WHAT IS BEING ASKED: A word-for-word copy of the data, with no images, is the required answer.

** STUDY MATERIAL follows **

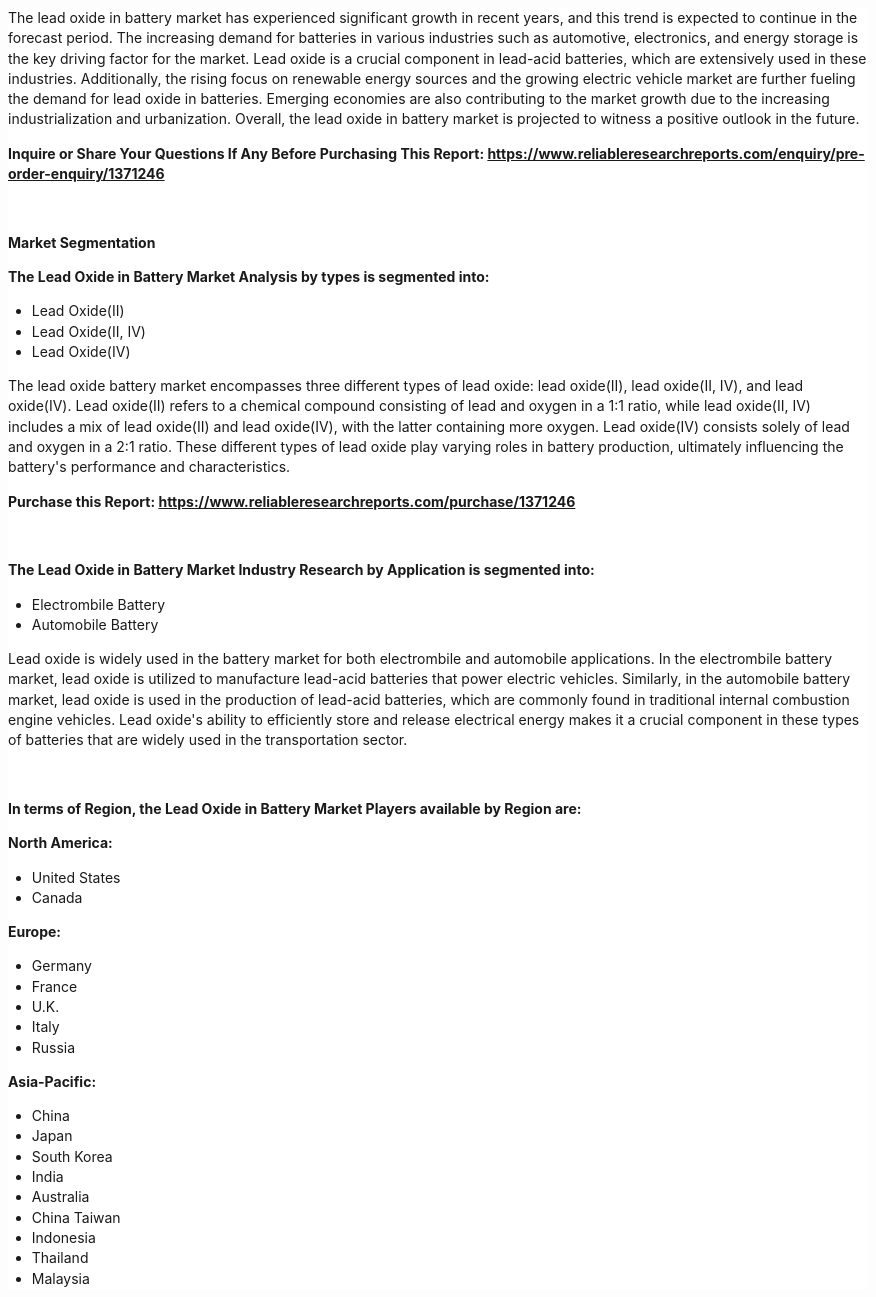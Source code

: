 <p><p>The lead oxide in battery market has experienced significant growth in recent years, and this trend is expected to continue in the forecast period. The increasing demand for batteries in various industries such as automotive, electronics, and energy storage is the key driving factor for the market. Lead oxide is a crucial component in lead-acid batteries, which are extensively used in these industries. Additionally, the rising focus on renewable energy sources and the growing electric vehicle market are further fueling the demand for lead oxide in batteries. Emerging economies are also contributing to the market growth due to the increasing industrialization and urbanization. Overall, the lead oxide in battery market is projected to witness a positive outlook in the future.</p></p>
<p><strong>Inquire or Share Your Questions If Any Before Purchasing This Report: <a href="https://www.reliableresearchreports.com/enquiry/pre-order-enquiry/1371246">https://www.reliableresearchreports.com/enquiry/pre-order-enquiry/1371246</a></strong></p>
<p>&nbsp;</p>
<p><strong>Market Segmentation</strong></p>
<p><strong>The Lead Oxide in Battery Market Analysis by types is segmented into:</strong></p>
<p><ul><li>Lead Oxide(II)</li><li>Lead Oxide(II, IV)</li><li>Lead Oxide(IV)</li></ul></p>
<p><p>The lead oxide battery market encompasses three different types of lead oxide: lead oxide(II), lead oxide(II, IV), and lead oxide(IV). Lead oxide(II) refers to a chemical compound consisting of lead and oxygen in a 1:1 ratio, while lead oxide(II, IV) includes a mix of lead oxide(II) and lead oxide(IV), with the latter containing more oxygen. Lead oxide(IV) consists solely of lead and oxygen in a 2:1 ratio. These different types of lead oxide play varying roles in battery production, ultimately influencing the battery's performance and characteristics.</p></p>
<p><strong>Purchase this Report:&nbsp;<a href="https://www.reliableresearchreports.com/purchase/1371246">https://www.reliableresearchreports.com/purchase/1371246</a></strong></p>
<p>&nbsp;</p>
<p><strong>The Lead Oxide in Battery Market Industry Research by Application is segmented into:</strong></p>
<p><ul><li>Electrombile Battery</li><li>Automobile Battery</li></ul></p>
<p><p>Lead oxide is widely used in the battery market for both electrombile and automobile applications. In the electrombile battery market, lead oxide is utilized to manufacture lead-acid batteries that power electric vehicles. Similarly, in the automobile battery market, lead oxide is used in the production of lead-acid batteries, which are commonly found in traditional internal combustion engine vehicles. Lead oxide's ability to efficiently store and release electrical energy makes it a crucial component in these types of batteries that are widely used in the transportation sector.</p></p>
<p>&nbsp;</p>
<p><strong>In terms of Region, the Lead Oxide in Battery Market Players available by Region are:</strong></p>
<p>
    <p> <strong> North America: </strong>
        <ul>
            <li>United States</li>
            <li>Canada</li>
        </ul>
        </p> 
    <p> <strong> Europe: </strong>
        <ul>
            <li>Germany</li>
            <li>France</li>
            <li>U.K.</li>
            <li>Italy</li>
            <li>Russia</li>
        </ul>
        </p> 
    <p> <strong> Asia-Pacific: </strong>
        <ul>
            <li>China</li>
            <li>Japan</li>
            <li>South Korea</li>
            <li>India</li>
            <li>Australia</li>
            <li>China Taiwan</li>
            <li>Indonesia</li>
            <li>Thailand</li>
            <li>Malaysia</li>
        </ul>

** End of STUDY MATERIAL **

ANSWER FOR THIS EXERCISE:
Source code

: <p><p>The lead oxide in battery market has experienced significant growth in recent years, and this trend is expected to continue in the forecast period. The increasing demand for batteries in various industries such as automotive, electronics, and energy storage is the key driving factor for the market. Lead oxide is a crucial component in lead-acid batteries, which are extensively used in these industries. Additionally, the rising focus on renewable energy sources and the growing electric vehicle market are further fueling the demand for lead oxide in batteries. Emerging economies are also contributing to the market growth due to the increasing industrialization and urbanization. Overall, the lead oxide in battery market is projected to witness a positive outlook in the future.</p></p>
<p><strong>Inquire or Share Your Questions If Any Before Purchasing This Report: <a href="https://www.reliableresearchreports.com/enquiry/pre-order-enquiry/1371246">https://www.reliableresearchreports.com/enquiry/pre-order-enquiry/1371246</a></strong></p>
<p>&nbsp;</p>
<p><strong>Market Segmentation</strong></p>
<p><strong>The Lead Oxide in Battery Market Analysis by types is segmented into:</strong></p>
<p><ul><li>Lead Oxide(II)</li><li>Lead Oxide(II, IV)</li><li>Lead Oxide(IV)</li></ul></p>
<p><p>The lead oxide battery market encompasses three different types of lead oxide: lead oxide(II), lead oxide(II, IV), and lead oxide(IV). Lead oxide(II) refers to a chemical compound consisting of lead and oxygen in a 1:1 ratio, while lead oxide(II, IV) includes a mix of lead oxide(II) and lead oxide(IV), with the latter containing more oxygen. Lead oxide(IV) consists solely of lead and oxygen in a 2:1 ratio. These different types of lead oxide play varying roles in battery production, ultimately influencing the battery's performance and characteristics.</p></p>
<p><strong>Purchase this Report:&nbsp;<a href="https://www.reliableresearchreports.com/purchase/1371246">https://www.reliableresearchreports.com/purchase/1371246</a></strong></p>
<p>&nbsp;</p>
<p><strong>The Lead Oxide in Battery Market Industry Research by Application is segmented into:</strong></p>
<p><ul><li>Electrombile Battery</li><li>Automobile Battery</li></ul></p>
<p><p>Lead oxide is widely used in the battery market for both electrombile and automobile applications. In the electrombile battery market, lead oxide is utilized to manufacture lead-acid batteries that power electric vehicles. Similarly, in the automobile battery market, lead oxide is used in the production of lead-acid batteries, which are commonly found in traditional internal combustion engine vehicles. Lead oxide's ability to efficiently store and release electrical energy makes it a crucial component in these types of batteries that are widely used in the transportation sector.</p></p>
<p>&nbsp;</p>
<p><strong>In terms of Region, the Lead Oxide in Battery Market Players available by Region are:</strong></p>
<p>
    <p> <strong> North America: </strong>
        <ul>
            <li>United States</li>
            <li>Canada</li>
        </ul>
        </p> 
    <p> <strong> Europe: </strong>
        <ul>
            <li>Germany</li>
            <li>France</li>
            <li>U.K.</li>
            <li>Italy</li>
            <li>Russia</li>
        </ul>
        </p> 
    <p> <strong> Asia-Pacific: </strong>
        <ul>
            <li>China</li>
            <li>Japan</li>
            <li>South Korea</li>
            <li>India</li>
            <li>Australia</li>
            <li>China Taiwan</li>
            <li>Indonesia</li>
            <li>Thailand</li>
            <li>Malaysia</li>
        </ul>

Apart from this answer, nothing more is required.